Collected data
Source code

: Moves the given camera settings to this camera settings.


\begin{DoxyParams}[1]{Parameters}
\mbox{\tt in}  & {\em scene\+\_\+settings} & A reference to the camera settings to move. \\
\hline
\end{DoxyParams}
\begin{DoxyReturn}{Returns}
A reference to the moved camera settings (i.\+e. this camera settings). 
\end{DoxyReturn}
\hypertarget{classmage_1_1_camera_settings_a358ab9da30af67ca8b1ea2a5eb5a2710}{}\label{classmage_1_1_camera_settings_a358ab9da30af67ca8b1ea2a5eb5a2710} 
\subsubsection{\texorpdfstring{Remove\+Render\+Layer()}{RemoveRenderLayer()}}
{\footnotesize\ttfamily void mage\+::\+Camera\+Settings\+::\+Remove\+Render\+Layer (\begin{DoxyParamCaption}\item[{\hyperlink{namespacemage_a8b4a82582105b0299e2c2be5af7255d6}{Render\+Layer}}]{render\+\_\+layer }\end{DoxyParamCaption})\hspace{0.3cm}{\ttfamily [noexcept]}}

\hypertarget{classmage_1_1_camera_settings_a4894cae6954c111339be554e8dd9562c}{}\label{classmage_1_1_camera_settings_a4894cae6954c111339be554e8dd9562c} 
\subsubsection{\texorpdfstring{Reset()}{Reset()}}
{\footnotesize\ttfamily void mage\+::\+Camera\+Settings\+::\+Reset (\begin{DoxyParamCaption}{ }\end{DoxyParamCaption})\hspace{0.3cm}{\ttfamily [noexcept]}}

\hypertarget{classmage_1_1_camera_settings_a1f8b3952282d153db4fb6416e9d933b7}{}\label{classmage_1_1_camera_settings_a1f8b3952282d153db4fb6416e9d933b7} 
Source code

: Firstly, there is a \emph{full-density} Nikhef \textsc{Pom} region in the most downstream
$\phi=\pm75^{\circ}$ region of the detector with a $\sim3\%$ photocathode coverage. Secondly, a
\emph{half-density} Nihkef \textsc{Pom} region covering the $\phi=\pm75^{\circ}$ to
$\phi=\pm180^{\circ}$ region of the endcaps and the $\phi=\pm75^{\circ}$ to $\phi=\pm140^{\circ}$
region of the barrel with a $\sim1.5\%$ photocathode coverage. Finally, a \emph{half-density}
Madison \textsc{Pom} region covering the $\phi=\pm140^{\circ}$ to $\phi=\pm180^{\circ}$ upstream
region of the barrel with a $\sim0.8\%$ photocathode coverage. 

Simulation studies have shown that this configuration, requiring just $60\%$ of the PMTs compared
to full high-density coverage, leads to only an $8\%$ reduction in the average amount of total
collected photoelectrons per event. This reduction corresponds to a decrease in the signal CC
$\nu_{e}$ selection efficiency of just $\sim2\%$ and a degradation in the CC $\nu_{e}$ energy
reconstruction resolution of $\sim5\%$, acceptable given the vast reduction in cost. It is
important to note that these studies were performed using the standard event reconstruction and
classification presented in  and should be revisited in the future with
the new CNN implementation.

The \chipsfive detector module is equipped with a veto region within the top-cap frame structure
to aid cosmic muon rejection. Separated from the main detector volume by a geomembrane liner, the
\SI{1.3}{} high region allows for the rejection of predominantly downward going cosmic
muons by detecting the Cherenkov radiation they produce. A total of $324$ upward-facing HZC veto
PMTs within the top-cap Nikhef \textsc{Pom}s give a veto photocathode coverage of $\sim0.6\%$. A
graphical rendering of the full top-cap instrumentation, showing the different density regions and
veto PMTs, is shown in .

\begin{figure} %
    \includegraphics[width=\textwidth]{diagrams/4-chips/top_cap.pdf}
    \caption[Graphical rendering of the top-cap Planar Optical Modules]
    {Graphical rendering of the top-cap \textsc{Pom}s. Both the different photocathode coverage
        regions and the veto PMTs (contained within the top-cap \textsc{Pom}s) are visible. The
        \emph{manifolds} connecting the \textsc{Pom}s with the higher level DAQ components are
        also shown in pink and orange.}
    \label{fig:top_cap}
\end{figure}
---
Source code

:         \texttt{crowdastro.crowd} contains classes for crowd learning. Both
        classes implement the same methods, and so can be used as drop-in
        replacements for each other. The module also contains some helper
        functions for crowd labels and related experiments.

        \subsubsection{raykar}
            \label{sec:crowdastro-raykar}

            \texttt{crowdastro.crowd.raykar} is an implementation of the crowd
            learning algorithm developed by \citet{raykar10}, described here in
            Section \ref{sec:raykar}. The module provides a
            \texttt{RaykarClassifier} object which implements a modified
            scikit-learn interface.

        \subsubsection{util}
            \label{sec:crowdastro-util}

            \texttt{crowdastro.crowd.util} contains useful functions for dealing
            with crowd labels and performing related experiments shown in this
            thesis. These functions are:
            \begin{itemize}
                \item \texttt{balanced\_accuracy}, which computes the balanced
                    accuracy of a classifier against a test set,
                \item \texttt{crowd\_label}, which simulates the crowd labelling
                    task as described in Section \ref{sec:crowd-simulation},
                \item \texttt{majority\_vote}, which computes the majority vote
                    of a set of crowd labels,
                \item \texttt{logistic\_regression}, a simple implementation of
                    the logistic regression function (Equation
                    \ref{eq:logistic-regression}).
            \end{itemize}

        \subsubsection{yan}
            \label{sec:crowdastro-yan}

■ **Task item**
Go through the data and gather every line that holds "reference".

■ **Exercise output**
\mbox{\tt in}  & {\em scene\+\_\+settings} & A reference to the camera settings to move. \\
A reference to the moved camera settings (i.\+e. this camera settings). 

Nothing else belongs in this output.